Landlord shall provide Tenant with parking, as hereinafter set forth,
upon payment of the then monthly rate for parking spaces in the area(s) on the
property designated by the Landlord for parking. The monthly rate for each
parking space shall be $190.00 per month for the one year period beginning on
the Term Commencement Date and shall thereafter be the prevailing market rate
for parking spaces in garages in comparable buildings located in the area of
Cambridge, Massachusetts where the Building is located. Tenant shall abide by
any and all reasonable parking regulations and rules established by Landlord or
Landlord's parking operator. Tenant shall be provided with one (1) parking space
for every 1,000 p.s.f. of the Premises. A fraction of 1/2 or greater shall
entitle Tenant to a full parking space. Tenant shall specify the number of
spaces required from time to time, up to its permissible maximum, upon thirty
(30) days' advance written notice to Landlord and shall pay the charge therefor
from and after the date of delivery of such space. In the event Tenant does not
require the use of all of its permissible maximum number of parking, spaces,
Landlord may allocate unused parking spaces to other users, provided such
parking spaces shall be made available to Tenant within thirty (30) days of
Tenant's notice that such parking spaces are required.

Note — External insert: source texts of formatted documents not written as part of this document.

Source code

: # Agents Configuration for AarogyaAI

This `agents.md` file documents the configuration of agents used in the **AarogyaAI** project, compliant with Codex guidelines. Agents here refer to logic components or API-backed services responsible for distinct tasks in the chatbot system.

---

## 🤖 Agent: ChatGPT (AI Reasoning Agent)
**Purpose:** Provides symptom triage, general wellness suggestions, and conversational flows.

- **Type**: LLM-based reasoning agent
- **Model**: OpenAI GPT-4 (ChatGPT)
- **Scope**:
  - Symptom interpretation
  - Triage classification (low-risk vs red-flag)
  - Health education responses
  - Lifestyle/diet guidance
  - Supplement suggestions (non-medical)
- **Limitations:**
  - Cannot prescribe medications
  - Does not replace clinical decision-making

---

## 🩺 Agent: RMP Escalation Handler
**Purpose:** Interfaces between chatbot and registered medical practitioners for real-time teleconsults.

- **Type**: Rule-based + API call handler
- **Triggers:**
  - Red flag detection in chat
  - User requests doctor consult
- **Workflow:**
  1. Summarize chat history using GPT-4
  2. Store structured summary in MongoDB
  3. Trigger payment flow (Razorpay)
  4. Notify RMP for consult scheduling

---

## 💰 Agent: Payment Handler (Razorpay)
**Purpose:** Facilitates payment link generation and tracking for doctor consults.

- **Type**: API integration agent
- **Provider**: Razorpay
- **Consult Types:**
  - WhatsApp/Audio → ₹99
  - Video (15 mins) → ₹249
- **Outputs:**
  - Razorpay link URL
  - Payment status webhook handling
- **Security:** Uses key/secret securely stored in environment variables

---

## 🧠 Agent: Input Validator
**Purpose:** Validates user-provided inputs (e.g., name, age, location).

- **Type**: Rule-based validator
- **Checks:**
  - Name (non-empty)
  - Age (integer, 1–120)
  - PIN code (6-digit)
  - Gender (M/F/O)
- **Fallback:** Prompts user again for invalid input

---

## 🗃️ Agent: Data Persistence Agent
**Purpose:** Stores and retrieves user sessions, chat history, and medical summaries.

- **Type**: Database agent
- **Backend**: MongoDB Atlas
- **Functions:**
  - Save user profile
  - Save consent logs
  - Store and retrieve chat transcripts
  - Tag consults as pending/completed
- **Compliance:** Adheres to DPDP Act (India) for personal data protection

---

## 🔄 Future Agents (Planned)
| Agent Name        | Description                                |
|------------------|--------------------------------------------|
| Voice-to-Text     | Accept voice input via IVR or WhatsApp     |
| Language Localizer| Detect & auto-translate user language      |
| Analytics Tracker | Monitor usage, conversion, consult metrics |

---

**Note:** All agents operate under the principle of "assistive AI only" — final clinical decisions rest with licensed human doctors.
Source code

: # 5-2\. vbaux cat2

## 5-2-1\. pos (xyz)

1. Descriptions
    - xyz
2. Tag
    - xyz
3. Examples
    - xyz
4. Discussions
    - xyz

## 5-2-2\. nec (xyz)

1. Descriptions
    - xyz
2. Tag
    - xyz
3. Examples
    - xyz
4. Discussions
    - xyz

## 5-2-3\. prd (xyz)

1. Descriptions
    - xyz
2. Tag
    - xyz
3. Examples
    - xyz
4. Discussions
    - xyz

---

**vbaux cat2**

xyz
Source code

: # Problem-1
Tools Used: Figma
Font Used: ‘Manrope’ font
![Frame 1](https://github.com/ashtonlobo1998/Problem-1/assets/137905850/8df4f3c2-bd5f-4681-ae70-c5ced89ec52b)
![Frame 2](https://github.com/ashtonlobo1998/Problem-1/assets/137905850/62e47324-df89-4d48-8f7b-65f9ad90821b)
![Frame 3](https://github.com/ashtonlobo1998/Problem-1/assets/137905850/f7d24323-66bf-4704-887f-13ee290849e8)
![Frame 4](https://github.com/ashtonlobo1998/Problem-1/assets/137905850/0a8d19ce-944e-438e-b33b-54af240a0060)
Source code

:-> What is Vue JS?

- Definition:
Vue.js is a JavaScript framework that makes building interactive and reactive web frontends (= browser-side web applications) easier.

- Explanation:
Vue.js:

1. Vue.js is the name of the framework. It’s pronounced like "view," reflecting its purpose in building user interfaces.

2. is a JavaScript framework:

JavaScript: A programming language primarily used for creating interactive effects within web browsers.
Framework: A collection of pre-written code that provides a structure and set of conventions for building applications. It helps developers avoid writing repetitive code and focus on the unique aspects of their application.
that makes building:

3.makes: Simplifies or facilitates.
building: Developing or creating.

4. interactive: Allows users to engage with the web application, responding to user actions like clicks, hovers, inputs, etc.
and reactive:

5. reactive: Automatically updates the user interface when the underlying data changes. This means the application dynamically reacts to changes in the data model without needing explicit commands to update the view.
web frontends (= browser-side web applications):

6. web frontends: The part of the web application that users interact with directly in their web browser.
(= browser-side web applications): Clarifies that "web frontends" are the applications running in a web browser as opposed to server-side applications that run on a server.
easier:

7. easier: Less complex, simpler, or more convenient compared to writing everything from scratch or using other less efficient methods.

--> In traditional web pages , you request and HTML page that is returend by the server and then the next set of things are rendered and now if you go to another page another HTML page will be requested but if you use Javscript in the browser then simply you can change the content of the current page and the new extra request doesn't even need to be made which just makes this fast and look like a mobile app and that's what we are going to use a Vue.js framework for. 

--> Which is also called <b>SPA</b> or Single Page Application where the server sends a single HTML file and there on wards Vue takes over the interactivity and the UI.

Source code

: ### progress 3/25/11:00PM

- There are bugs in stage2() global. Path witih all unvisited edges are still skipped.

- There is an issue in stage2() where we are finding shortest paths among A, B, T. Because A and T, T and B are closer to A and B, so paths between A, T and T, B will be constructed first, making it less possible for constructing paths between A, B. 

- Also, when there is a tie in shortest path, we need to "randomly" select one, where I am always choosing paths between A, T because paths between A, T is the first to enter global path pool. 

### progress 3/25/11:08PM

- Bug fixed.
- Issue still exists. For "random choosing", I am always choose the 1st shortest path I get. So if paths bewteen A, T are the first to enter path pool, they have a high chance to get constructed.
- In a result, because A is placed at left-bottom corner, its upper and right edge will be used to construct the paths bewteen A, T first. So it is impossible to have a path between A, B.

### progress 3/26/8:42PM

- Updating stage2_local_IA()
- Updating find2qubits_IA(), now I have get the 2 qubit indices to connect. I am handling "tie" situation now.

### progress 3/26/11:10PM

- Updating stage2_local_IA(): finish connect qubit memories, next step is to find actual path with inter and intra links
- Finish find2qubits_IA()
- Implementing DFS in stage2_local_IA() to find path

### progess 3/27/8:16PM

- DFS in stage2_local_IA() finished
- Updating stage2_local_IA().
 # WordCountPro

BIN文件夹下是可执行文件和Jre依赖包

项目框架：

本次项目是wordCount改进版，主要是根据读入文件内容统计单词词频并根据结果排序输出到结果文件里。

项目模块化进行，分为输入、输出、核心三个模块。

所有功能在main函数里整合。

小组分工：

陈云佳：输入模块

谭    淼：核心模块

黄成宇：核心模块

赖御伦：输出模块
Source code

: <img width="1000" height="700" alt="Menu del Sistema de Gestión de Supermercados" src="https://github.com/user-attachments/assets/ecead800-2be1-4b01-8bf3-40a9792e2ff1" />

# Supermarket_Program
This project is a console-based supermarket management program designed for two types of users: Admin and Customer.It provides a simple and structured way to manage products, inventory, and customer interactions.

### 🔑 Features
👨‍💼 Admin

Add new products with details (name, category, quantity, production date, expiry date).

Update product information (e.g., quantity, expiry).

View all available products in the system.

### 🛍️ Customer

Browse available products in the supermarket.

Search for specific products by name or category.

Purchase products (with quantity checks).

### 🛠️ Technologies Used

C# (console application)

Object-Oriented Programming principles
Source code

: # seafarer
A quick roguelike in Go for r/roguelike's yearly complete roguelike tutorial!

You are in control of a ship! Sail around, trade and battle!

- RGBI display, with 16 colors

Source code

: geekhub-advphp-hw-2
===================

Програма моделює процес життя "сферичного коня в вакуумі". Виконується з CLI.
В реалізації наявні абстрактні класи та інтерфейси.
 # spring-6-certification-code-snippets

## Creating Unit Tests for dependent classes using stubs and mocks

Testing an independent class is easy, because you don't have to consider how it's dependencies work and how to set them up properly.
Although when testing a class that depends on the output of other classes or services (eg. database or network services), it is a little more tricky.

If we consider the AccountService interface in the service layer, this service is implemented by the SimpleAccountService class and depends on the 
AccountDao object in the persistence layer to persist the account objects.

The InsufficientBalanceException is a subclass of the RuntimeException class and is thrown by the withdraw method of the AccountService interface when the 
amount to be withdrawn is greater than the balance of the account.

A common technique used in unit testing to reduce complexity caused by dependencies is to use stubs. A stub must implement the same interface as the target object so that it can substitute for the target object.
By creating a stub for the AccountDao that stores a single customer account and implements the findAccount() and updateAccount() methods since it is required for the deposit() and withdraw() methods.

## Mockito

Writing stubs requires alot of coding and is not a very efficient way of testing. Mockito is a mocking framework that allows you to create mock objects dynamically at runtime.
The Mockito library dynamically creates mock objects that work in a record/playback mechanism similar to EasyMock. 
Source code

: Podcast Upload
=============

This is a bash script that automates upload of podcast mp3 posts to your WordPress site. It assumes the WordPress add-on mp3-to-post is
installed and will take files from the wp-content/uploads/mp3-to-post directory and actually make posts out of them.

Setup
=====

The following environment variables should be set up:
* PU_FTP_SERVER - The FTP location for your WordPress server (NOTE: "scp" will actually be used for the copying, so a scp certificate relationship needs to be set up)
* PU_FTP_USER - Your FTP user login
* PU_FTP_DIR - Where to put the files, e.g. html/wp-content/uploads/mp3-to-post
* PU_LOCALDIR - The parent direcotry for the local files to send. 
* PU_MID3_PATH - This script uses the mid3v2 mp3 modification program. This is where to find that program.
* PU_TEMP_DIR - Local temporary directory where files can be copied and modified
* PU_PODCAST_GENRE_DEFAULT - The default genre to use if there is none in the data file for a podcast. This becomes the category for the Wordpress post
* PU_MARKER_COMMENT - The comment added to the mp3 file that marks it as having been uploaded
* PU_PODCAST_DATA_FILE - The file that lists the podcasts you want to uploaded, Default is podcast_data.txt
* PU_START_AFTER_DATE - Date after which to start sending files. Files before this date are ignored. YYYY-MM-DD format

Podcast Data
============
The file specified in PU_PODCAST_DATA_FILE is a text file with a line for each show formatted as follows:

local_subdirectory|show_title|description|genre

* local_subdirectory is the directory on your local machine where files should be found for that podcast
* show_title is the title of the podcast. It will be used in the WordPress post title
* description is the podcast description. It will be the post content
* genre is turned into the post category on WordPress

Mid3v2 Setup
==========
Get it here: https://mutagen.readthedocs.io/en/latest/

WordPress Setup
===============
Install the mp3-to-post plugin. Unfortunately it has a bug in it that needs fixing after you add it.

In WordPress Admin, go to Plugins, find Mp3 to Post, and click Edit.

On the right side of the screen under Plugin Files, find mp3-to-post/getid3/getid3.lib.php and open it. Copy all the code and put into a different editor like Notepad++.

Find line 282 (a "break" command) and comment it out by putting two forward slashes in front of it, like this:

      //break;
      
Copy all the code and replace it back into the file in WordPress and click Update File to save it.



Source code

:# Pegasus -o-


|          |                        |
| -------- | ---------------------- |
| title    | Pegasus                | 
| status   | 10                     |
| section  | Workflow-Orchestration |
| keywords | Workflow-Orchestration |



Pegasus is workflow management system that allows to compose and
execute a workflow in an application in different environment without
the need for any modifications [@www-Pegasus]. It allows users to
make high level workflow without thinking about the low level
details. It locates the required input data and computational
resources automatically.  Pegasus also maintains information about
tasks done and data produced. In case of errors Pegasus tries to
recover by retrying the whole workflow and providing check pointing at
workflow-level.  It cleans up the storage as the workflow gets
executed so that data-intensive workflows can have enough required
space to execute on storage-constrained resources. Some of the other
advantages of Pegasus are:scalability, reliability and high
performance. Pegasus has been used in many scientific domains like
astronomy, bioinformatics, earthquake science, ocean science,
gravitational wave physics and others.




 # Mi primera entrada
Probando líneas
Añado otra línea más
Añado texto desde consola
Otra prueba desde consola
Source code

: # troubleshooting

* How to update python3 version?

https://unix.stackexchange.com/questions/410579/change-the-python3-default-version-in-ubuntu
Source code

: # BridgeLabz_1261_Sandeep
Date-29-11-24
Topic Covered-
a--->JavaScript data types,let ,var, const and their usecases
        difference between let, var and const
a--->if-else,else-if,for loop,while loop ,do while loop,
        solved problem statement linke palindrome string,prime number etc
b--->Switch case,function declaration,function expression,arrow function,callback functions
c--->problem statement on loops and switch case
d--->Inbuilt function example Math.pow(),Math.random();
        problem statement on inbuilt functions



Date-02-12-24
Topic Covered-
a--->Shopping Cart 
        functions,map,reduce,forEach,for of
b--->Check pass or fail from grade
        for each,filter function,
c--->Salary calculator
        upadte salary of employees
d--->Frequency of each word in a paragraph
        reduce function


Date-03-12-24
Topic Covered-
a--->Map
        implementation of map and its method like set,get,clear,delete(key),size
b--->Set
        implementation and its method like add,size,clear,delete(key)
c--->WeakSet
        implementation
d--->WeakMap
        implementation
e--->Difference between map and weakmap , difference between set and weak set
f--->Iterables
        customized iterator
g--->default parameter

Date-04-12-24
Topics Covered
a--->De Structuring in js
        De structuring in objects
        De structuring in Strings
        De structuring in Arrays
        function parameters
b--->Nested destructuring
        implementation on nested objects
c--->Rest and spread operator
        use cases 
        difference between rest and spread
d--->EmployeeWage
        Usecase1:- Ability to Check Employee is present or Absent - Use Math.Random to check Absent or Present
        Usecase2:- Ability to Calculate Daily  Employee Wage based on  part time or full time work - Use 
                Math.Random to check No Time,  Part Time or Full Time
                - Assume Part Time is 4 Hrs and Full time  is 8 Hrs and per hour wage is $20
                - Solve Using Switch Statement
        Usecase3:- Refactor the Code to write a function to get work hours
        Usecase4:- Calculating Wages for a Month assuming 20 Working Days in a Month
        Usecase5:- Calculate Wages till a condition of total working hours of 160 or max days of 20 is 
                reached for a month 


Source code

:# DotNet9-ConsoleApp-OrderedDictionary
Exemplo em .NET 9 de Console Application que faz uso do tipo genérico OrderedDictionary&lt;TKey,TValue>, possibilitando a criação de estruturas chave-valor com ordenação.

10.19 Building Directory. Tenant shall have the right to not more than
Tenant's then percentage of the rentable area of the Building, calculated as in
Section 4.2.4, above, of the listings on the lobby directory of the Building.
The listing of one or more names of persons other than Tenant on such lobby
directory shall not be construed as a consent by Landlord to an assignment or a
subletting by Tenant to such person or persons. Landlord agrees while this Lease
is in effect (i) not (of its own initiative) to change the present address of
the Building, and (ii) not to name the Building after a business competitor of
Tenant.
10.20 Tenant's Right to Cure.
If Landlord defaults in the performance or observance of any of its
covenants or obligations set forth in this Lease, Tenant shall give Landlord
notice specifying in what manner Landlord has defaulted and if Landlord shall
not within twenty (20) days of such notice commence and thereafter diligently
pursue to completion the cure of such default (except that if such default shall
render the Premises or any part thereof exceeding twenty percent (20%) thereof
unusable for the Permitted Uses or shall constitute an immediate danger to life
or property the initial twenty (20) day period described above shall, for
purposes of this paragraph, be deemed to be three (3) days), Tenant may
forthwith cure the same and invoice Landlord for costs and expenses (including
reasonable attorneys' fees and court costs) incurred by Tenant in curing the
same, together with interest from the date Landlord receives Tenant's invoice,
at a rate equal to the lesser of two percent (2 %) over the base rate in effect
from time to time at BankBoston, N.A. or the maximum rate allowed by law. In no
event, however, shall such right to reimbursement give rise to any right of
setoff or other reduction of the rent or any other sum due from Tenant to
Landlord hereunder, Tenant's sole remedy being the right to bring a separate,
independent suit against Landlord for such reimbursement.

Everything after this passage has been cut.